I loved the change of pace for the show. I was not sure how long it would last — if they’d just decide it wasn’t working and veer back towards sanity, but after a couple months, I was reasonably certain that wasn’t happening. Around this time, I had started the silly iTunes reviews. I wrote something based on their weeks of insanity — their world building — and I put out the review on the iTunes store. Their Volcano lair, fire wall, all the details were lifted from their episodes. Apparently, Matt noticed it and decided to do a reading with Myke in Episode 64, Confidential at Best, at 30 minutes in. I was a little worried I wasn’t as funny as I thought I was, but they apparently liked it. They even asked for a full movie screenplay for Confidential at Best, which I scribbled out, and have since hidden away from humanity because it is so bad. So. Bad.
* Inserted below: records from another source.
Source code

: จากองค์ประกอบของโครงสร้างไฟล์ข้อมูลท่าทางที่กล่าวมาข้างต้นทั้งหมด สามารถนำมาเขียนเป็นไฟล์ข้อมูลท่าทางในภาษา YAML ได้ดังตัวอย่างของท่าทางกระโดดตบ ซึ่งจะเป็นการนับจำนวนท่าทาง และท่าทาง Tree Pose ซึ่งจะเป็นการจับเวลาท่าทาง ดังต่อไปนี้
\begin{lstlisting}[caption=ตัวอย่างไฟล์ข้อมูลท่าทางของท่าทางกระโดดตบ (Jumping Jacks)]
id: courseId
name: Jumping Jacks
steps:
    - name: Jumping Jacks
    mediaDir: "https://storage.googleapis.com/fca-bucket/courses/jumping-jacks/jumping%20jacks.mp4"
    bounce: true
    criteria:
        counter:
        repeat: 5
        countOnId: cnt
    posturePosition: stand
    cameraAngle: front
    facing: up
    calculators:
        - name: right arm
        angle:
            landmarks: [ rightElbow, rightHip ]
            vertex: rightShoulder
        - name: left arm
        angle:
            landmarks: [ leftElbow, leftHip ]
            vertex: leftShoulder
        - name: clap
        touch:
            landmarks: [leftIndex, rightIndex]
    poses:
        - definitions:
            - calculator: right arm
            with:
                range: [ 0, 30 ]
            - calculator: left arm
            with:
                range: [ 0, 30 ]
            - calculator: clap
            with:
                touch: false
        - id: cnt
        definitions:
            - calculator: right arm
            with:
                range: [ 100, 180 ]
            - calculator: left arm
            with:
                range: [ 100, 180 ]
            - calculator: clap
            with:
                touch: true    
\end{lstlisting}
From time to time, Matt or Myke would mention that a podcast episode was going off script from what I had written — as if I was writing any of their brilliant insanity — and I must say it was flattering. I didn’t write the stuff for the attention from them, but I did write it to hopefully entertain them, as some kind of modest reciprocation for their own entertainment they were providing me.
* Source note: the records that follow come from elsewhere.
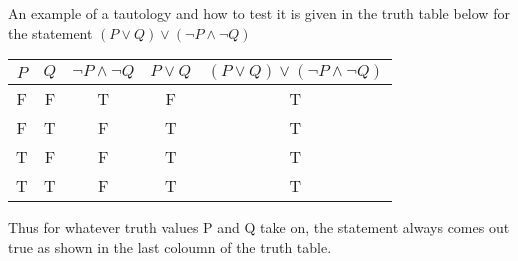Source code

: \documentclass[12pt]{article}
\begin{document}
An example of a tautology and how to test it is given in the truth table below for the statement $(P \vee Q) \vee ( \neg P \wedge \neg Q) $


\begin{center}
\begin{tabular}{ccccc}
$P$ & $Q$ & $\neg P \wedge \neg Q$ & $P \vee Q$ & $(P \vee Q) \vee ( \neg P \wedge \neg Q)$ \\
\hline
F & F & T & F & T \\
F & T & F & T & T \\
T & F & F & T & T \\
T & T & F & T & T
\end{tabular}
\end{center}


Thus for whatever truth values P and Q take on, the statement always comes out true as shown in the last coloumn of the truth table.
\end{document}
I was not alone in wanting to return a little something back to them, some fan art for them to stick to their refrigerators. It is probably a sign of mental illness that so many people would just make things out of sheer love of the show. But it’s a marvelous mental illness. I count many of them as internet-friends on Twitter. It helped take my mind off of things to scribble-out some ridiculous, creative nonsense.

From Matt Alexander’s farewell post:

Personally, whilst going through periods of intense self-doubt and worry regarding Need and the future, Bionic represented a moment — albeit brief — of respite, ridiculousness, and disconnection from reality. I know it was emblematic of something similar for Myke, too.

Fortunately, I was able to listen to the entire live broadcast of the last episode yesterday. I was shocked when Myke plugged Defocused as a place for Bionic fans to go, and even more shocked when he said it was one of his favorite podcasts he listens to right now. Myke was correct to disclaim his recommendation by acknowledging that Dan and I had only 3 episodes (4 now), and that we could go “bat poop crazy”.

I’m glad I could listen while everything was closed up, and packed away. I am so sorry to see it go. It’s like a TV series ending. There are some you wish could go on forever, and some you wish had ended long ago. It is for the best they are in the former camp, instead of the latter, but that doesn’t mean I will miss their weekly lunacy any less.